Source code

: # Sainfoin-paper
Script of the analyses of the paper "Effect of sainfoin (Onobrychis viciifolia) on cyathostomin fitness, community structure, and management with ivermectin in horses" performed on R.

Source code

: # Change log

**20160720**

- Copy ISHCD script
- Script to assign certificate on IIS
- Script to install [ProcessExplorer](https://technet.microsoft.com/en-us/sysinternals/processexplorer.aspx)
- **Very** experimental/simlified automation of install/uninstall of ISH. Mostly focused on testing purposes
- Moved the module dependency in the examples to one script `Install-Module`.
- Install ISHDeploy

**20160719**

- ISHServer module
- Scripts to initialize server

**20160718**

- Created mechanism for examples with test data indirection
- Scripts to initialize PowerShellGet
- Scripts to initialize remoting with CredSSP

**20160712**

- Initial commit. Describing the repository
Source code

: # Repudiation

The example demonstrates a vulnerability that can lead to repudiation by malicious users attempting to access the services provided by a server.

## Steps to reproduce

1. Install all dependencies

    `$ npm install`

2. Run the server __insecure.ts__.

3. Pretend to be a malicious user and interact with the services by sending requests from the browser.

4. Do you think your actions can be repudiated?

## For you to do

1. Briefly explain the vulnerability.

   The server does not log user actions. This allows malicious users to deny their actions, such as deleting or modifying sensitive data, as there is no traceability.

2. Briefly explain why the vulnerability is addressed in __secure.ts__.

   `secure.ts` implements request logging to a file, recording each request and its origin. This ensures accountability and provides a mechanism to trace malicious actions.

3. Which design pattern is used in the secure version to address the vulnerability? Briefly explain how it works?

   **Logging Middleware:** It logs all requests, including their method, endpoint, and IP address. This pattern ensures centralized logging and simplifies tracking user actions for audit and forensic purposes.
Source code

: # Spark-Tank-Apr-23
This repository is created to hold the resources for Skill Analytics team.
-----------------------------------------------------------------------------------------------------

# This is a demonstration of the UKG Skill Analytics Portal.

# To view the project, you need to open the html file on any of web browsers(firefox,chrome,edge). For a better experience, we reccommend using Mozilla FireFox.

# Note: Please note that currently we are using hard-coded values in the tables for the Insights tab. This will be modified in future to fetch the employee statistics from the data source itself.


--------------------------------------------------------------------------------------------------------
§ §
** YOUR TASK **
Every entry should be transcribed exactly, with nothing omitted.

** TASK RESPONSE **
Source code

: # Sainfoin-paper
Script of the analyses of the paper "Effect of sainfoin (Onobrychis viciifolia) on cyathostomin fitness, community structure, and management with ivermectin in horses" performed on R.

Source code

: # Change log

**20160720**

- Copy ISHCD script
- Script to assign certificate on IIS
- Script to install [ProcessExplorer](https://technet.microsoft.com/en-us/sysinternals/processexplorer.aspx)
- **Very** experimental/simlified automation of install/uninstall of ISH. Mostly focused on testing purposes
- Moved the module dependency in the examples to one script `Install-Module`.
- Install ISHDeploy

**20160719**

- ISHServer module
- Scripts to initialize server

**20160718**

- Created mechanism for examples with test data indirection
- Scripts to initialize PowerShellGet
- Scripts to initialize remoting with CredSSP

**20160712**

- Initial commit. Describing the repository
Source code

: # Repudiation

The example demonstrates a vulnerability that can lead to repudiation by malicious users attempting to access the services provided by a server.

## Steps to reproduce

1. Install all dependencies

    `$ npm install`

2. Run the server __insecure.ts__.

3. Pretend to be a malicious user and interact with the services by sending requests from the browser.

4. Do you think your actions can be repudiated?

## For you to do

1. Briefly explain the vulnerability.

   The server does not log user actions. This allows malicious users to deny their actions, such as deleting or modifying sensitive data, as there is no traceability.

2. Briefly explain why the vulnerability is addressed in __secure.ts__.

   `secure.ts` implements request logging to a file, recording each request and its origin. This ensures accountability and provides a mechanism to trace malicious actions.

3. Which design pattern is used in the secure version to address the vulnerability? Briefly explain how it works?

   **Logging Middleware:** It logs all requests, including their method, endpoint, and IP address. This pattern ensures centralized logging and simplifies tracking user actions for audit and forensic purposes.
Source code

: # Spark-Tank-Apr-23
This repository is created to hold the resources for Skill Analytics team.
-----------------------------------------------------------------------------------------------------

# This is a demonstration of the UKG Skill Analytics Portal.

# To view the project, you need to open the html file on any of web browsers(firefox,chrome,edge). For a better experience, we reccommend using Mozilla FireFox.

# Note: Please note that currently we are using hard-coded values in the tables for the Insights tab. This will be modified in future to fetch the employee statistics from the data source itself.


--------------------------------------------------------------------------------------------------------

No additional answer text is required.